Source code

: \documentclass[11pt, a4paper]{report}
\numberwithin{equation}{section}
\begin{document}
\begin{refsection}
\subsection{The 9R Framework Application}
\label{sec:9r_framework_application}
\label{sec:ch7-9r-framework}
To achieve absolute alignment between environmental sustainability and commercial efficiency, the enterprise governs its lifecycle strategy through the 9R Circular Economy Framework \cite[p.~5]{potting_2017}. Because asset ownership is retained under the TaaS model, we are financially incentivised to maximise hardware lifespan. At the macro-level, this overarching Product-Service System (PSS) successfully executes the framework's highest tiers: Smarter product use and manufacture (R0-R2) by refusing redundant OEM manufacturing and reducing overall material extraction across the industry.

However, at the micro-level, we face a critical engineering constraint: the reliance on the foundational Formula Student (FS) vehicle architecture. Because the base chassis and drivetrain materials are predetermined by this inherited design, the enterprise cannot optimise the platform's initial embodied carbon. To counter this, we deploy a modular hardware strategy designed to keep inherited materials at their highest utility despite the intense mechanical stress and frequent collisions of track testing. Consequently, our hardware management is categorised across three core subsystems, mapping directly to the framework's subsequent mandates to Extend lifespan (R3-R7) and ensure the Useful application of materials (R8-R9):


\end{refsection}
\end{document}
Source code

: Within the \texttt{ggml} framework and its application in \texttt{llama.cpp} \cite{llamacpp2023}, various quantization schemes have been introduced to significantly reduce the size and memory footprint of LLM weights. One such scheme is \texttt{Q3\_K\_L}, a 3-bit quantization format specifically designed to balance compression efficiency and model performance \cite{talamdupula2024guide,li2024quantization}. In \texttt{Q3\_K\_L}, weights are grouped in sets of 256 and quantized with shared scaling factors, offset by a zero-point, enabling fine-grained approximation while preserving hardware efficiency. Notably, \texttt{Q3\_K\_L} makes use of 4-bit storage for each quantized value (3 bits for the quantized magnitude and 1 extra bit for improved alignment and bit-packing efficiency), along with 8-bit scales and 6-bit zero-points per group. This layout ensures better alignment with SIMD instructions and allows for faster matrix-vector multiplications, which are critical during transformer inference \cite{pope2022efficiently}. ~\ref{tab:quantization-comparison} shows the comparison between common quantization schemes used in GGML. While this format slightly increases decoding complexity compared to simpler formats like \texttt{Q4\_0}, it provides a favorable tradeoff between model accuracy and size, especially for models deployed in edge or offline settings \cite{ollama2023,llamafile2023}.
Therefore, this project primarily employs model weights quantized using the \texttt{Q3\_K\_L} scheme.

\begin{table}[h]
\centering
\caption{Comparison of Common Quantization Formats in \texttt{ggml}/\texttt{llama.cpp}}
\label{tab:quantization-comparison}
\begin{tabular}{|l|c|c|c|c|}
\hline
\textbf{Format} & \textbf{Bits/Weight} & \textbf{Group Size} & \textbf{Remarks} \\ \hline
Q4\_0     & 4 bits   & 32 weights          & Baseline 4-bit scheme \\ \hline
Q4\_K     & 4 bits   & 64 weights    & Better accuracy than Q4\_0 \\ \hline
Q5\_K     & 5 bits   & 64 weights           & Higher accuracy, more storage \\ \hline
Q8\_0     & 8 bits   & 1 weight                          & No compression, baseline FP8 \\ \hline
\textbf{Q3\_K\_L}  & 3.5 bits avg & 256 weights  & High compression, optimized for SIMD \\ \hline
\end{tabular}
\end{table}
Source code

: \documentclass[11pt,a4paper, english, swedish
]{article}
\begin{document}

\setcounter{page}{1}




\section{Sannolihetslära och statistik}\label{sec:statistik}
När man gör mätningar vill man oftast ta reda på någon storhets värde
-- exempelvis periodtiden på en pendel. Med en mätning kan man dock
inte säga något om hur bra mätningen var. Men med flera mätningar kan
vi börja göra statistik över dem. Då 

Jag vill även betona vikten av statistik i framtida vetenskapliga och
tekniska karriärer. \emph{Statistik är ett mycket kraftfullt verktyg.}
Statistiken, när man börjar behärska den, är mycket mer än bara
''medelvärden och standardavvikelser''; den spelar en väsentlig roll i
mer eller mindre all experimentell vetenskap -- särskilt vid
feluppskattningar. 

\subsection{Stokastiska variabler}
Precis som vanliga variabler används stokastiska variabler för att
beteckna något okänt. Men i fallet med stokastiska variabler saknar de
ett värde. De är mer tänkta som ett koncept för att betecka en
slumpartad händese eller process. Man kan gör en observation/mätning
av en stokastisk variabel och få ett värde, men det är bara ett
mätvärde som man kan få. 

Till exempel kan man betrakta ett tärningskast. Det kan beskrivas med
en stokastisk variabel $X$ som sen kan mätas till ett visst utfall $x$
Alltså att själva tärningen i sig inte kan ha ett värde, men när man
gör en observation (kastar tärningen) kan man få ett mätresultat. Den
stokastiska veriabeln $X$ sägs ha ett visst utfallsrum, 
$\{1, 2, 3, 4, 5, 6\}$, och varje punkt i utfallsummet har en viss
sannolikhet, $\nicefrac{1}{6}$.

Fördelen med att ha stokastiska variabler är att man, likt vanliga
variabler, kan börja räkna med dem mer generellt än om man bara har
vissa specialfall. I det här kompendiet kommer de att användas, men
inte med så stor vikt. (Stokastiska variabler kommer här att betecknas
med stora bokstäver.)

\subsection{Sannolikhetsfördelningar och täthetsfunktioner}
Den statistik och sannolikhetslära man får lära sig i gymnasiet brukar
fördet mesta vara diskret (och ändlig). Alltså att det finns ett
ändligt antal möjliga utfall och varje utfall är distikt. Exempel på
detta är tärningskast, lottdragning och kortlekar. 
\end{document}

» **Problem description**
Copy out the entire listing again, word for word.

» **Solved exercise**
Source code

: \documentclass[11pt, a4paper]{report}
\numberwithin{equation}{section}
\begin{document}
\begin{refsection}
\subsection{The 9R Framework Application}
\label{sec:9r_framework_application}
\label{sec:ch7-9r-framework}
To achieve absolute alignment between environmental sustainability and commercial efficiency, the enterprise governs its lifecycle strategy through the 9R Circular Economy Framework \cite[p.~5]{potting_2017}. Because asset ownership is retained under the TaaS model, we are financially incentivised to maximise hardware lifespan. At the macro-level, this overarching Product-Service System (PSS) successfully executes the framework's highest tiers: Smarter product use and manufacture (R0-R2) by refusing redundant OEM manufacturing and reducing overall material extraction across the industry.

However, at the micro-level, we face a critical engineering constraint: the reliance on the foundational Formula Student (FS) vehicle architecture. Because the base chassis and drivetrain materials are predetermined by this inherited design, the enterprise cannot optimise the platform's initial embodied carbon. To counter this, we deploy a modular hardware strategy designed to keep inherited materials at their highest utility despite the intense mechanical stress and frequent collisions of track testing. Consequently, our hardware management is categorised across three core subsystems, mapping directly to the framework's subsequent mandates to Extend lifespan (R3-R7) and ensure the Useful application of materials (R8-R9):


\end{refsection}
\end{document}
Source code

: Within the \texttt{ggml} framework and its application in \texttt{llama.cpp} \cite{llamacpp2023}, various quantization schemes have been introduced to significantly reduce the size and memory footprint of LLM weights. One such scheme is \texttt{Q3\_K\_L}, a 3-bit quantization format specifically designed to balance compression efficiency and model performance \cite{talamdupula2024guide,li2024quantization}. In \texttt{Q3\_K\_L}, weights are grouped in sets of 256 and quantized with shared scaling factors, offset by a zero-point, enabling fine-grained approximation while preserving hardware efficiency. Notably, \texttt{Q3\_K\_L} makes use of 4-bit storage for each quantized value (3 bits for the quantized magnitude and 1 extra bit for improved alignment and bit-packing efficiency), along with 8-bit scales and 6-bit zero-points per group. This layout ensures better alignment with SIMD instructions and allows for faster matrix-vector multiplications, which are critical during transformer inference \cite{pope2022efficiently}. ~\ref{tab:quantization-comparison} shows the comparison between common quantization schemes used in GGML. While this format slightly increases decoding complexity compared to simpler formats like \texttt{Q4\_0}, it provides a favorable tradeoff between model accuracy and size, especially for models deployed in edge or offline settings \cite{ollama2023,llamafile2023}.
Therefore, this project primarily employs model weights quantized using the \texttt{Q3\_K\_L} scheme.

\begin{table}[h]
\centering
\caption{Comparison of Common Quantization Formats in \texttt{ggml}/\texttt{llama.cpp}}
\label{tab:quantization-comparison}
\begin{tabular}{|l|c|c|c|c|}
\hline
\textbf{Format} & \textbf{Bits/Weight} & \textbf{Group Size} & \textbf{Remarks} \\ \hline
Q4\_0     & 4 bits   & 32 weights          & Baseline 4-bit scheme \\ \hline
Q4\_K     & 4 bits   & 64 weights    & Better accuracy than Q4\_0 \\ \hline
Q5\_K     & 5 bits   & 64 weights           & Higher accuracy, more storage \\ \hline
Q8\_0     & 8 bits   & 1 weight                          & No compression, baseline FP8 \\ \hline
\textbf{Q3\_K\_L}  & 3.5 bits avg & 256 weights  & High compression, optimized for SIMD \\ \hline
\end{tabular}
\end{table}
Source code

: \documentclass[11pt,a4paper, english, swedish
]{article}
\begin{document}

\setcounter{page}{1}




\section{Sannolihetslära och statistik}\label{sec:statistik}
När man gör mätningar vill man oftast ta reda på någon storhets värde
-- exempelvis periodtiden på en pendel. Med en mätning kan man dock
inte säga något om hur bra mätningen var. Men med flera mätningar kan
vi börja göra statistik över dem. Då 

Jag vill även betona vikten av statistik i framtida vetenskapliga och
tekniska karriärer. \emph{Statistik är ett mycket kraftfullt verktyg.}
Statistiken, när man börjar behärska den, är mycket mer än bara
''medelvärden och standardavvikelser''; den spelar en väsentlig roll i
mer eller mindre all experimentell vetenskap -- särskilt vid
feluppskattningar. 

\subsection{Stokastiska variabler}
Precis som vanliga variabler används stokastiska variabler för att
beteckna något okänt. Men i fallet med stokastiska variabler saknar de
ett värde. De är mer tänkta som ett koncept för att betecka en
slumpartad händese eller process. Man kan gör en observation/mätning
av en stokastisk variabel och få ett värde, men det är bara ett
mätvärde som man kan få. 

Till exempel kan man betrakta ett tärningskast. Det kan beskrivas med
en stokastisk variabel $X$ som sen kan mätas till ett visst utfall $x$
Alltså att själva tärningen i sig inte kan ha ett värde, men när man
gör en observation (kastar tärningen) kan man få ett mätresultat. Den
stokastiska veriabeln $X$ sägs ha ett visst utfallsrum, 
$\{1, 2, 3, 4, 5, 6\}$, och varje punkt i utfallsummet har en viss
sannolikhet, $\nicefrac{1}{6}$.

Fördelen med att ha stokastiska variabler är att man, likt vanliga
variabler, kan börja räkna med dem mer generellt än om man bara har
vissa specialfall. I det här kompendiet kommer de att användas, men
inte med så stor vikt. (Stokastiska variabler kommer här att betecknas
med stora bokstäver.)

\subsection{Sannolikhetsfördelningar och täthetsfunktioner}
Den statistik och sannolikhetslära man får lära sig i gymnasiet brukar
fördet mesta vara diskret (och ändlig). Alltså att det finns ett
ändligt antal möjliga utfall och varje utfall är distikt. Exempel på
detta är tärningskast, lottdragning och kortlekar. 
\end{document}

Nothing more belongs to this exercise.